Hypothesis-free NGS data analysis
Computational pipelines for NGS data analysis involve multiple hypotheses and simplifications leading to an important loss of information. For instance, a major limiting factor is the mapping step where NGS reads are aligned to a reference genome or transcriptome. In RNA-seq analysis, relying on a reference transcriptome amounts to ignoring novel genes, alternative transcripts and transcripts from repeats or with high levels of mutation or editing. Hundreds of dedicated software have been developed to bypass these limitations and retrieve specific event types, with highly diverging results.
Our lab has developed a method for RNA-seq data analysis, DE-kupl (1), in which NGS data is analyzed at the level of raw sequence using k-mers (i.e. subsequences of length k, with typically k=31) followed by differential expression analysis. Only k-mers that are differentially represented between two sets of libraries are extracted and analyzed.
Therefore, all biological variation present in the original NGS dataset is theoretically collected, with no prior hypothesis about their origin.

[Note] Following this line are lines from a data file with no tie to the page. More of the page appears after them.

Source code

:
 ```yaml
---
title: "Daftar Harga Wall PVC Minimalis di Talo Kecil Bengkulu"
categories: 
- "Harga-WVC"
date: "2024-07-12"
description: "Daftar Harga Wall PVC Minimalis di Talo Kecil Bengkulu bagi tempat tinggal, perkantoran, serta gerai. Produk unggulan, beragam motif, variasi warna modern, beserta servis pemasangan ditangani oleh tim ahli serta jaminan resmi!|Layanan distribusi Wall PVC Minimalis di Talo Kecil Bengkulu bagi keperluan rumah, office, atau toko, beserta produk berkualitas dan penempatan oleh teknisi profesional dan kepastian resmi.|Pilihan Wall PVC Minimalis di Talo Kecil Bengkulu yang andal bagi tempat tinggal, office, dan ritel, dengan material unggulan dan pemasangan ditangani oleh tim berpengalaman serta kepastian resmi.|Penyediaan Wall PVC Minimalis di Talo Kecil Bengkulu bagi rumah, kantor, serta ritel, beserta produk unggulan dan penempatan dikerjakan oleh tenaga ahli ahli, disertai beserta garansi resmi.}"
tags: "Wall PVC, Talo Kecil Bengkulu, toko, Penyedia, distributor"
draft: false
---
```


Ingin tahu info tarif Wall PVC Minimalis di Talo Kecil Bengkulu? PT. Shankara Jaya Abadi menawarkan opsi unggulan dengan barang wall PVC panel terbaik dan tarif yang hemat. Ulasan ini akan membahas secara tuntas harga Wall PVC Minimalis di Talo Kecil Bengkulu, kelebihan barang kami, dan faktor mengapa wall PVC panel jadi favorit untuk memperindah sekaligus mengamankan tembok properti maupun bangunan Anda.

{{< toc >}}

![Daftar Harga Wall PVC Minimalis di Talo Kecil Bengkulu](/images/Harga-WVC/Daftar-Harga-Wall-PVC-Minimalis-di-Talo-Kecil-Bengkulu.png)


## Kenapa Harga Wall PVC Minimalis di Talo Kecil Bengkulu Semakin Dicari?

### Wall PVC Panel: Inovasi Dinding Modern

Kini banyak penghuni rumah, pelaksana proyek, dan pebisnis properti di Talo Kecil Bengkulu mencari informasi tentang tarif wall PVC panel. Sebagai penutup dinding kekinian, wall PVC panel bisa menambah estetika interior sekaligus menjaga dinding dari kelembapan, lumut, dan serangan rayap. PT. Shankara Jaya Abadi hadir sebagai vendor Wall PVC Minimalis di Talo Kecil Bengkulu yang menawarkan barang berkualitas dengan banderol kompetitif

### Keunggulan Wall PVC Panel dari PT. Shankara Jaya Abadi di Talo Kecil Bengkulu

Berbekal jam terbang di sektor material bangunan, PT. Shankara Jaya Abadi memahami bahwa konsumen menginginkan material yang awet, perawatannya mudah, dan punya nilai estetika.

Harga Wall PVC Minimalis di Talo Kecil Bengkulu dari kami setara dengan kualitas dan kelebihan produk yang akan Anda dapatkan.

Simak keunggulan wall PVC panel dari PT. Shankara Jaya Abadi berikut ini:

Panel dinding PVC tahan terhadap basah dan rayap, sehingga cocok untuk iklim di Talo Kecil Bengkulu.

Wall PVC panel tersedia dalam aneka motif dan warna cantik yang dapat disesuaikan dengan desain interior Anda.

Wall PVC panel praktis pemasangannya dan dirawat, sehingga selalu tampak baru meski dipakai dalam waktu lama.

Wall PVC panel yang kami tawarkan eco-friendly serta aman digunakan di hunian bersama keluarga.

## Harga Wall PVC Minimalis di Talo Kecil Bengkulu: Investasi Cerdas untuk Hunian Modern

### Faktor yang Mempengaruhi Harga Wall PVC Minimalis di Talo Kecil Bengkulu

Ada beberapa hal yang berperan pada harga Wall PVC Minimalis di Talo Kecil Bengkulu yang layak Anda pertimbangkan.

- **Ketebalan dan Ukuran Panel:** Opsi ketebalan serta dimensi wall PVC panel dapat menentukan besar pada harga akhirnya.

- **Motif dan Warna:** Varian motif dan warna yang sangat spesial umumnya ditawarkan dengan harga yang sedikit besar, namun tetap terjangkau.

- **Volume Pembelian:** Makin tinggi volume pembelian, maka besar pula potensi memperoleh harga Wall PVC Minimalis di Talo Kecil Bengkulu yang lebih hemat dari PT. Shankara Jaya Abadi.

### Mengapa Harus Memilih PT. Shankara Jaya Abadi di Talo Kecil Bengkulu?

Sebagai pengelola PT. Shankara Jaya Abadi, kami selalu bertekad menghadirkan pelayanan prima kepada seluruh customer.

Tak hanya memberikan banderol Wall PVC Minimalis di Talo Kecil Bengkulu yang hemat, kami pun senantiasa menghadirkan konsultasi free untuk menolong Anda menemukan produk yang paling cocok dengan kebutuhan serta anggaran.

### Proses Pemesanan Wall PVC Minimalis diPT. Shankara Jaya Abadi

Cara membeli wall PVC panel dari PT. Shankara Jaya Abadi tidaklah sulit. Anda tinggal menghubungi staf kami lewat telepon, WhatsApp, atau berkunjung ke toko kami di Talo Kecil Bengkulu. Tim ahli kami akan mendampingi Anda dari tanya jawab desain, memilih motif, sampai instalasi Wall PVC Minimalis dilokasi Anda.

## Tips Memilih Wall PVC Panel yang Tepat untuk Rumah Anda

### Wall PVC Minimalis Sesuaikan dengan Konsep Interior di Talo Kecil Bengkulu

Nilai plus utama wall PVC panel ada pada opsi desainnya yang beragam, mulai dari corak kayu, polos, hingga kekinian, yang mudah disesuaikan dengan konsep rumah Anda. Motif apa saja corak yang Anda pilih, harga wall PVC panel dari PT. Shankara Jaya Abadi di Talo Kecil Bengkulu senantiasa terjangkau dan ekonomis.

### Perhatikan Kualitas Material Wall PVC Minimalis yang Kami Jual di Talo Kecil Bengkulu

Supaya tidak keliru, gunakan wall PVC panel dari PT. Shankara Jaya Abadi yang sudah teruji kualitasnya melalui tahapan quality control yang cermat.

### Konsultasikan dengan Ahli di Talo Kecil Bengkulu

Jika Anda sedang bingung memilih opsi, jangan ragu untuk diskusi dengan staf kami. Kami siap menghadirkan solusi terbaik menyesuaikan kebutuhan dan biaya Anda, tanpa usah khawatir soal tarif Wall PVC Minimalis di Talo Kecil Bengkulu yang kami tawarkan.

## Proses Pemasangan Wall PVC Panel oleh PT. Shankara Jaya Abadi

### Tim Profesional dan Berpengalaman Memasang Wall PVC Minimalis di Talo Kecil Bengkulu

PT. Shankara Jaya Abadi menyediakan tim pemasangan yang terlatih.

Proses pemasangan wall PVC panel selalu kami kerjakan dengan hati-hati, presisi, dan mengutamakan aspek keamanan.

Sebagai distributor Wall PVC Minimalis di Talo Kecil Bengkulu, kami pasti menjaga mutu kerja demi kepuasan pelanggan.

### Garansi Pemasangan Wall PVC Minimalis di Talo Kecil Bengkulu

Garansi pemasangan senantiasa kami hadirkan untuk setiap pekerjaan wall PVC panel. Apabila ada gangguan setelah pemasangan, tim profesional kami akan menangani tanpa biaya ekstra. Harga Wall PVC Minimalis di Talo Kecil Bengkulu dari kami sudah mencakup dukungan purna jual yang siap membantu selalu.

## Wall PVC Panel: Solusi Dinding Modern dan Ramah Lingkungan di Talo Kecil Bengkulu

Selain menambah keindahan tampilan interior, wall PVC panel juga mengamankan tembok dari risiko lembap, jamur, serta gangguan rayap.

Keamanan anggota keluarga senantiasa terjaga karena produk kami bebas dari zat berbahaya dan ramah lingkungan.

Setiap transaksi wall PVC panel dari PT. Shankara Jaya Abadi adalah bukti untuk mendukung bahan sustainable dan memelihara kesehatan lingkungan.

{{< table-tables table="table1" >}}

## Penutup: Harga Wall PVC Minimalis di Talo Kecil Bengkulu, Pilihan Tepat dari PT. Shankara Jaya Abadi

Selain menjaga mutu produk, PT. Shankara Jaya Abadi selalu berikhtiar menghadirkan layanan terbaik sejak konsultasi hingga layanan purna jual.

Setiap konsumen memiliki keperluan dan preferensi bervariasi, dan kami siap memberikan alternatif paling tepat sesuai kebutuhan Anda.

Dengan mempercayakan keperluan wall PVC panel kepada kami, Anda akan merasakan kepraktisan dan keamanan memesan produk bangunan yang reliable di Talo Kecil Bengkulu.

We will show how DE-kupl can be applied to various experimental settings and present our plans for future developments, including application to the discovery of novel biomarkers based on cliniciallly annotated DNA-seq or RNA-seq data.
(1) Audoux J, Philippe N, Chikhi R, Salson M, Gallopin M, Gabriel M, Le Coz J, Commes T, Gautheret D. (2017) DE-kupl: Exhaustive capture of biological variation in RNA-seq data through k-mer decomposition. Genome Biol. 18: 243.